Extracted data entries
* * *
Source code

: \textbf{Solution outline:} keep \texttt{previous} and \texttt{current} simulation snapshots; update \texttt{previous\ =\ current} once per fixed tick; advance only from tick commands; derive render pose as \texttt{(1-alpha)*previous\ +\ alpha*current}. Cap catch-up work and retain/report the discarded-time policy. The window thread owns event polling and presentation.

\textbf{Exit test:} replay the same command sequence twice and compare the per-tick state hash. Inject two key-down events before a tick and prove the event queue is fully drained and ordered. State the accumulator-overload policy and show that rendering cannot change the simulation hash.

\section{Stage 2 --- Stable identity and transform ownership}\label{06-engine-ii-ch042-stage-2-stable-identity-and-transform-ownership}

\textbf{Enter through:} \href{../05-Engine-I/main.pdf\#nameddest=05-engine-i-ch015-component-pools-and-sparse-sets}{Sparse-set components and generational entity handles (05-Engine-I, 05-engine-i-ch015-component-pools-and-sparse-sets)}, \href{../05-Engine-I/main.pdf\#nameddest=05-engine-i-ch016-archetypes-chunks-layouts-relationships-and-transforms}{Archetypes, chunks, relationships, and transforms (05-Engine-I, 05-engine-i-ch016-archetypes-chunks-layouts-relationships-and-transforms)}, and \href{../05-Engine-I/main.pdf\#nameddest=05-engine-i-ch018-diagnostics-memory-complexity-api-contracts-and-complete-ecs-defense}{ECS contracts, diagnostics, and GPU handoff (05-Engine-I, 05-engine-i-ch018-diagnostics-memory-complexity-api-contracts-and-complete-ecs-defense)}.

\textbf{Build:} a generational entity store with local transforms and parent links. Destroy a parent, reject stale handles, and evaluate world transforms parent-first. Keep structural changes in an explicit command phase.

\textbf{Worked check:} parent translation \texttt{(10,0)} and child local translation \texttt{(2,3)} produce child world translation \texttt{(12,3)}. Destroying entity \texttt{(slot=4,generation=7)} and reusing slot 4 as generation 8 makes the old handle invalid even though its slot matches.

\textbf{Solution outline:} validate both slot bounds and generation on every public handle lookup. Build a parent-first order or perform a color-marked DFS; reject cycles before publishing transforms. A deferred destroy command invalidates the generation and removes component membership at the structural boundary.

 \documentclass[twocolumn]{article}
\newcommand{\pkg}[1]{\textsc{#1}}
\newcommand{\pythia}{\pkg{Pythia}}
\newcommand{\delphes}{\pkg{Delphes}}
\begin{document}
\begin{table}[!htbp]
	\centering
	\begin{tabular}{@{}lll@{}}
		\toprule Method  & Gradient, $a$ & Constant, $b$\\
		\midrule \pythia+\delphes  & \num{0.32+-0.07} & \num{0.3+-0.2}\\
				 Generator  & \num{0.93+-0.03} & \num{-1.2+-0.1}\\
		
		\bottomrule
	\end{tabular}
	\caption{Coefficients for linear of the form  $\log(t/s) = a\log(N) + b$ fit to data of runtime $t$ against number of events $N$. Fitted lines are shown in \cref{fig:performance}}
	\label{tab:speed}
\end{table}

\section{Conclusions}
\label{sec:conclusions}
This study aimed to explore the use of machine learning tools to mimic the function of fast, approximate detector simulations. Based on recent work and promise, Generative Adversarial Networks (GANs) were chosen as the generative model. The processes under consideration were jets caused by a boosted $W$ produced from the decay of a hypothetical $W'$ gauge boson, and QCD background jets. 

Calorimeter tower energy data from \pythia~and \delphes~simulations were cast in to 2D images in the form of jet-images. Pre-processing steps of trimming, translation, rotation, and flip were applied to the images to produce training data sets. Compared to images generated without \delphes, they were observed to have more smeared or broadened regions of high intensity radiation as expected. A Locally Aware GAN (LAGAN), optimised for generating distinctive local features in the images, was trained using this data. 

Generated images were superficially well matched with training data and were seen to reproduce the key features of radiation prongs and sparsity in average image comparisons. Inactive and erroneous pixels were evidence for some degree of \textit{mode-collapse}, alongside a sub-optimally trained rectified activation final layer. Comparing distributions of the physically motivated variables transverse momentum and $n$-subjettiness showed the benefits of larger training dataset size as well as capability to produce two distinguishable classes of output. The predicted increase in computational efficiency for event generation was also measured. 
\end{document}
* * *
__Aim of the task__
State how many lines in the entries hold the word "newcommand", giving the number alone.

__Result below__
3